Could you reproduce, word for word, everything below from the line containing "Mystic Manor is located" down to the line containing "The original Haunted", with both of those lines included and no others?
____________________
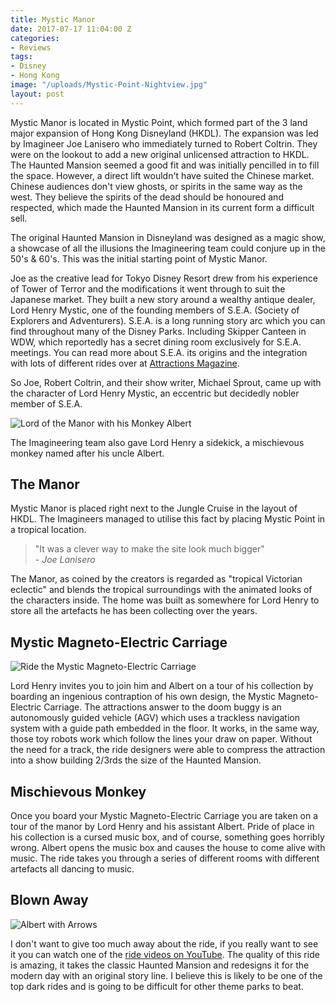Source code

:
 ```yaml
---
title: Mystic Manor
date: 2017-07-17 11:04:00 Z
categories:
- Reviews
tags:
- Disney
- Hong Kong
image: "/uploads/Mystic-Point-Nightview.jpg"
layout: post
---
```


Mystic Manor is located in Mystic Point, which formed part of the 3 land major expansion of Hong Kong Disneyland (HKDL). The expansion was led by Imagineer Joe Lanisero who immediately turned to Robert Coltrin. They were on the lookout to add a new original unlicensed attraction to HKDL. The Haunted Mansion seemed a good fit and was initially pencilled in to fill the space. However, a direct lift wouldn't have suited the Chinese market. Chinese audiences don't view ghosts, or spirits in the same way as the west. They believe the spirits of the dead should be honoured and respected, which made the Haunted Mansion in its current form a difficult sell.

The original Haunted Mansion in Disneyland was designed as a magic show, a showcase of all the illusions the Imagineering team could conjure up in the 50's & 60's. This was the initial starting point of Mystic Manor.

Joe as the creative lead for Tokyo Disney Resort drew from his experience of Tower of Terror and the modifications it went through to suit the Japanese market. They built a new story around a wealthy antique dealer, Lord Henry Mystic, one of the founding members of S.E.A. (Society of Explorers and Adventurers). S.E.A. is a long running story arc which you can find throughout many of the Disney Parks. Including Skipper Canteen in WDW, which reportedly has a secret dining room exclusively for S.E.A. meetings. You can read more about S.E.A. its origins and the integration with lots of different rides over at [Attractions Magazine](http://attractionsmagazine.com/story-behind-sea-disneys-society-of-explorers-and-adventurers/).

So Joe, Robert Coltrin, and their show writer, Michael Sprout, came up with the character of Lord Henry Mystic, an eccentric but decidedly nobler member of S.E.A. 

![Lord of the Manor with his Monkey Albert](/uploads/p1180577.jpg)

The Imagineering team also gave Lord Henry a sidekick, a mischievous monkey named after his uncle Albert. 

## The Manor

Mystic Manor is placed right next to the Jungle Cruise in the layout of HKDL. The Imagineers managed to utilise this fact by placing Mystic Point in a tropical location.

> "It was a clever way to make the site look much bigger" <br/>- *Joe Lanisero*

The Manor, as coined by the creators is regarded as "tropical Victorian eclectic" and blends the tropical surroundings with the animated looks of the characters inside. The home was built as somewhere for Lord Henry to store all the artefacts he has been collecting over the years.

## Mystic Magneto-Electric Carriage

![Ride the Mystic Magneto-Electric Carriage](/uploads/DSC00804.JPG)

Lord Henry invites you to join him and Albert on a tour of his collection by boarding an ingenious contraption of his own design, the Mystic Magneto-Electric Carriage. The attractions answer to the doom buggy is an autonomously guided vehicle (AGV) which uses a trackless navigation system with a guide path embedded in the floor. It works, in the same way, those toy robots work which follow the lines your draw on paper. Without the need for a track, the ride designers were able to compress the attraction into a show building 2/3rds the size of the Haunted Mansion.

## Mischievous Monkey

Once you board your Mystic Magneto-Electric Carriage you are taken on a tour of the manor by Lord Henry and his assistant Albert. Pride of place in his collection is a cursed music box, and of course, something goes horribly wrong. Albert opens the music box and causes the house to come alive with music. The ride takes you through a series of different rooms with different artefacts all dancing to music.

## Blown Away

![Albert with Arrows](/uploads/Screen%20Shot%202017-07-17%20at%2017.41.07.png)

I don't want to give too much away about the ride, if you really want to see it you can watch one of the [ride videos on YouTube](https://www.youtube.com/watch?v=BeDx6V8dmXg). The quality of this ride is amazing, it takes the classic Haunted Mansion and redesigns it for the modern day with an original story line. I believe this is likely to be one of the top dark rides and is going to be difficult for other theme parks to beat.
____________________
Response below
Mystic Manor is located in Mystic Point, which formed part of the 3 land major expansion of Hong Kong Disneyland (HKDL). The expansion was led by Imagineer Joe Lanisero who immediately turned to Robert Coltrin. They were on the lookout to add a new original unlicensed attraction to HKDL. The Haunted Mansion seemed a good fit and was initially pencilled in to fill the space. However, a direct lift wouldn't have suited the Chinese market. Chinese audiences don't view ghosts, or spirits in the same way as the west. They believe the spirits of the dead should be honoured and respected, which made the Haunted Mansion in its current form a difficult sell.

The original Haunted Mansion in Disneyland was designed as a magic show, a showcase of all the illusions the Imagineering team could conjure up in the 50's & 60's. This was the initial starting point of Mystic Manor.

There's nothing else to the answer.